Platform/Link # Links Raw BW per GPU Pair App-level BW Latency (typ.) Topology
GH200 (C2C) 18–22 900+ GB/s ~900 GB/s 0.7–1.0 µs Mesh, direct
H100 (NVLink4.0) 6 1.2 Tb/s ~150 GB/s ~4.3 µs Fully connected
A100 (NVLink3.0) 4 800 Gb/s ~100 GB/s 3.0–4.0 µs K₄ complete
PCIe Gen5 ~64 GB/s ~32 GB/s ~3–9 µs Crossbar/tree

NVLink-C2C provides a 3–5× advantage over PCIe Gen4/5 for large transfers and up to 10× for small messages (Ren et al., 2024, Sensi et al., 2024). Multi-GPU datacenter topologies utilize NVSwitch and hybrid fabrics (CXL-over-NVLink/XLink) to aggregate up to 72 GPUs per cluster/rack, scaling to thousands of endpoints with CXL at higher latency (Jung, 9 Jul 2025).

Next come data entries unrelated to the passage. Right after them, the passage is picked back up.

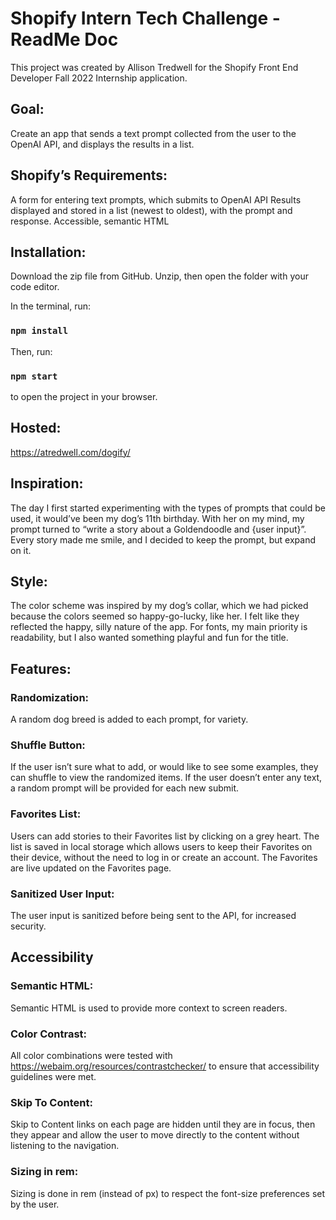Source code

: # Shopify Intern Tech Challenge - ReadMe Doc

This project was created by Allison Tredwell for the Shopify Front End Developer Fall 2022 Internship application.


## Goal: 
Create an app that sends a text prompt collected from the user to the OpenAI API, and displays the results in a list. 

## Shopify’s Requirements:
A form for entering text prompts, which submits to OpenAI API
Results displayed and stored in a list (newest to oldest), with the prompt and response.
Accessible, semantic HTML

## Installation: 
Download the zip file from GitHub. Unzip, then open the folder with your code editor.

In the terminal, run:
###  `npm install`

Then, run:
### `npm start` 
to open the project in your browser.

## Hosted: 
https://atredwell.com/dogify/

## Inspiration: 
The day I first started experimenting with the types of prompts that could be used, it would’ve been my dog’s 11th birthday. With her on my mind, my prompt turned to “write a story about a Goldendoodle and {user input}”. Every story made me smile, and I decided to keep the prompt, but expand on it. 

## Style: 
The color scheme was inspired by my dog’s collar, which we had picked because the colors seemed so happy-go-lucky, like her. I felt like they reflected the happy, silly nature of the app. For fonts, my main priority is readability, but I also wanted something playful and fun for the title. 

## Features:

### Randomization: 
A random dog breed is added to each prompt, for variety.

### Shuffle Button: 
If the user isn’t sure what to add, or would like to see some examples, they can shuffle to view the randomized items. If the user doesn’t enter any text, a random prompt will be provided for each new submit.
### Favorites List: 
Users can add stories to their Favorites list by clicking on a grey heart. The list is saved in local storage which allows users to keep their Favorites on their device, without the need to log in or create an account. The Favorites are live updated on the Favorites page. 

### Sanitized User Input: 
The user input is sanitized before being sent to the API, for increased security. 

## Accessibility

### Semantic HTML:  
Semantic HTML is used to provide more context to screen readers.

### Color Contrast: 
All color combinations were tested with https://webaim.org/resources/contrastchecker/ to ensure that accessibility guidelines were met.

### Skip To Content: 
Skip to Content links on each page are hidden until they are in focus, then they appear and allow the user to move directly to the content without listening to the navigation.

### Sizing in rem: 
Sizing is done in rem (instead of px) to respect the font-size preferences set by the user.
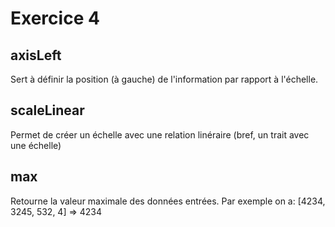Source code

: # Exercice 4

## axisLeft

Sert à définir la position (à gauche) de l'information par rapport à l'échelle.

## scaleLinear

Permet de créer un échelle avec une relation linéraire (bref, un trait avec une échelle)

## max

Retourne la valeur maximale des données entrées. Par exemple on a: [4234, 3245, 532, 4] => 4234
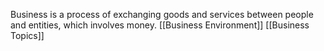 Business is a process of exchanging goods and services between people and entities, which involves money.
[[Business Environment]]
[[Business Topics]]



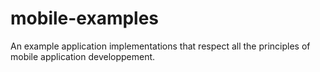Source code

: # mobile-examples
An example application implementations that respect all the principles of mobile application developpement.
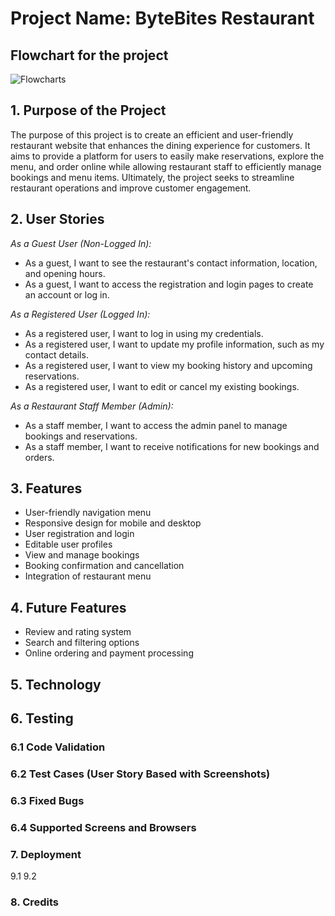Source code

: <h1>Project Name: ByteBites Restaurant</h1>
<h2> Flowchart for the project </h2>


![Flowcharts](https://github.com/AEmin96/Project4-CI-ByteBites/assets/126208272/28cfd6fa-76ce-47e1-b699-f5f690e43adf)

<h2>1. Purpose of the Project</h2>
<p>The purpose of this project is to create an efficient and user-friendly restaurant website that enhances the dining experience for customers. It aims to provide a platform for users to easily make reservations, explore the menu, and order online while allowing restaurant staff to efficiently manage bookings and menu items. Ultimately, the project seeks to streamline restaurant operations and improve customer engagement.</p>
<h2>2. User Stories</h2>

  
 <em> As a Guest User (Non-Logged In): </em>
<ul> 
<li>As a guest, I want to see the restaurant's contact information, location, and opening hours.</li>
<li>As a guest, I want to access the registration and login pages to create an account or log in.</li>
</ul>

 
<em> As a Registered User (Logged In): </em>
<ul>
<li>As a registered user, I want to log in using my credentials.</li>
<li>As a registered user, I want to update my profile information, such as my contact details.</li>
<li>As a registered user, I want to view my booking history and upcoming reservations.</li>
<li>As a registered user, I want to edit or cancel my existing bookings.</li>
</ul>
<em> As a Restaurant Staff Member (Admin): </em>
<ul>
<li>As a staff member, I want to access the admin panel to manage bookings and reservations.</li>
<li>As a staff member, I want to receive notifications for new bookings and orders.</li>
</ul>
<h2>3. Features</h2>
<ul>
  <li>User-friendly navigation menu</li>
  <li>Responsive design for mobile and desktop</li>
  <li>User registration and login</li>
  <li>Editable user profiles</li>
  <li>View and manage bookings</li>
  <li>Booking confirmation and cancellation</li>
  <li>Integration of restaurant menu</li>

</ul>
<h2>4. Future Features</h2>
<ul>
 <li>Review and rating system</li>
  <li>Search and filtering options</li>
  <li>Online ordering and payment processing</li>

  
 </ul>
<h2>5. Technology</h2>
<h2>6. Testing</h2>
<h3>6.1 Code Validation</h3>
<h3> 6.2 Test Cases (User Story Based with Screenshots)</h3>
<h3> 6.3 Fixed Bugs</h3>
<h3> 6.4 Supported Screens and Browsers</h3>
<h3>7. Deployment</h3>
   9.1 
   9.2 
<h3> 8. Credits</h3>
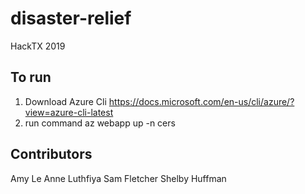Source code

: # disaster-relief

HackTX 2019

## To run

1. Download Azure Cli
   https://docs.microsoft.com/en-us/cli/azure/?view=azure-cli-latest
2. run command az webapp up -n cers

## Contributors

Amy Le
Anne Luthfiya
Sam Fletcher
Shelby Huffman
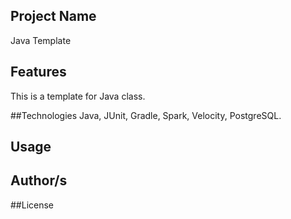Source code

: ## Project Name
Java Template

## Features
This is a template for Java class.

##Technologies
Java, JUnit, Gradle, Spark, Velocity, PostgreSQL.

## Usage


## Author/s

##License

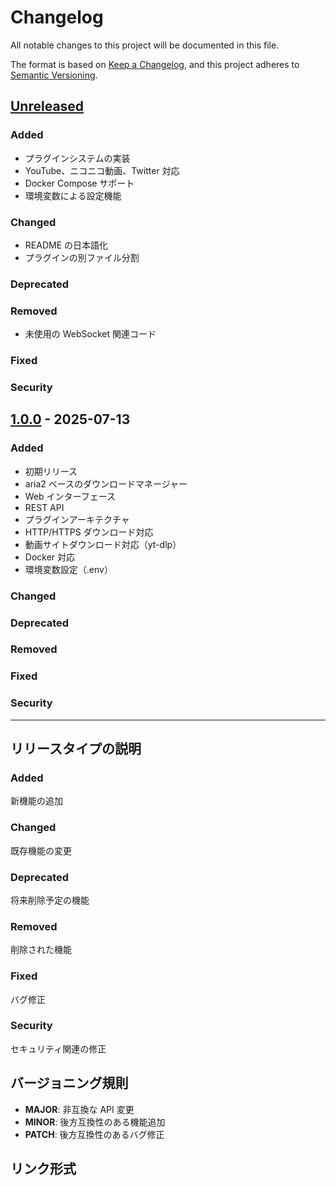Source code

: # Changelog

All notable changes to this project will be documented in this file.

The format is based on [Keep a Changelog](https://keepachangelog.com/en/1.0.0/),
and this project adheres to [Semantic Versioning](https://semver.org/spec/v2.0.0.html).

## [Unreleased]

### Added

-   プラグインシステムの実装
-   YouTube、ニコニコ動画、Twitter 対応
-   Docker Compose サポート
-   環境変数による設定機能

### Changed

-   README の日本語化
-   プラグインの別ファイル分割

### Deprecated

### Removed

-   未使用の WebSocket 関連コード

### Fixed

### Security

## [1.0.0] - 2025-07-13

### Added

-   初期リリース
-   aria2 ベースのダウンロードマネージャー
-   Web インターフェース
-   REST API
-   プラグインアーキテクチャ
-   HTTP/HTTPS ダウンロード対応
-   動画サイトダウンロード対応（yt-dlp）
-   Docker 対応
-   環境変数設定（.env）

### Changed

### Deprecated

### Removed

### Fixed

### Security

---

## リリースタイプの説明

### Added

新機能の追加

### Changed

既存機能の変更

### Deprecated

将来削除予定の機能

### Removed

削除された機能

### Fixed

バグ修正

### Security

セキュリティ関連の修正

## バージョニング規則

-   **MAJOR**: 非互換な API 変更
-   **MINOR**: 後方互換性のある機能追加
-   **PATCH**: 後方互換性のあるバグ修正

## リンク形式

[Unreleased]: https://github.com/amania-Jailbreak/Arial/compare/v1.0.0...HEAD
[1.0.0]: https://github.com/amania-Jailbreak/Arial/releases/tag/v1.0.0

Practical caveats include software/library topology awareness, NUMA effects, and hardware-specific link allocation. Application scaling is near-linear in computation-bound workloads where NVLink-C2C hides transfer latency (Ren et al., 2024).

7. Security, Side-channel Implications, and Mitigation

Recent work has identified NVLink (and by extension NVLink-C2C) as susceptible to covert and side-channel attacks (Zhang et al., 22 Mar 2025, Zhang et al., 2024):

  • Two primary leakages: timing variations under contention and shared/performance counters,
  • Empirical covert channel: up to 70 kbps, BER ~4.8%, and effective cross-VM.
  • Application and workload fingerprinting achieves high accuracy (F₁ up to 97.8%).

Mitigations include disabling or sandboxing performance counters, timer resolution reduction, and potentially hardware-level dynamic link partitioning or rate limiting. Side-channel resilience is an ongoing area of NVLink-C2C evolution.


In summary, NVLink-C2C is the dominant scale-up, cache-coherent interconnect for modern NVIDIA heterogeneous nodes and multi-GPU clusters. Its extremely high bandwidth, low latency, hardware-enforced coherence, and unified memory integration enable advanced scheduling, memory oversubscription, and fine-grained data and compute co-design. Achieving and sustaining theoretical performance requires both architectural and software-hardware co-optimization, as well as attention to potential security issues in shared, multi-tenant environments (Ren et al., 2024, Yu et al., 28 Jan 2026, Jung, 9 Jul 2025, Schieffer et al., 9 Apr 2026, Sensi et al., 2024, Li et al., 2024, Zhang et al., 22 Mar 2025, Zhang et al., 2024, Yao et al., 31 Mar 2026, Li et al., 2019).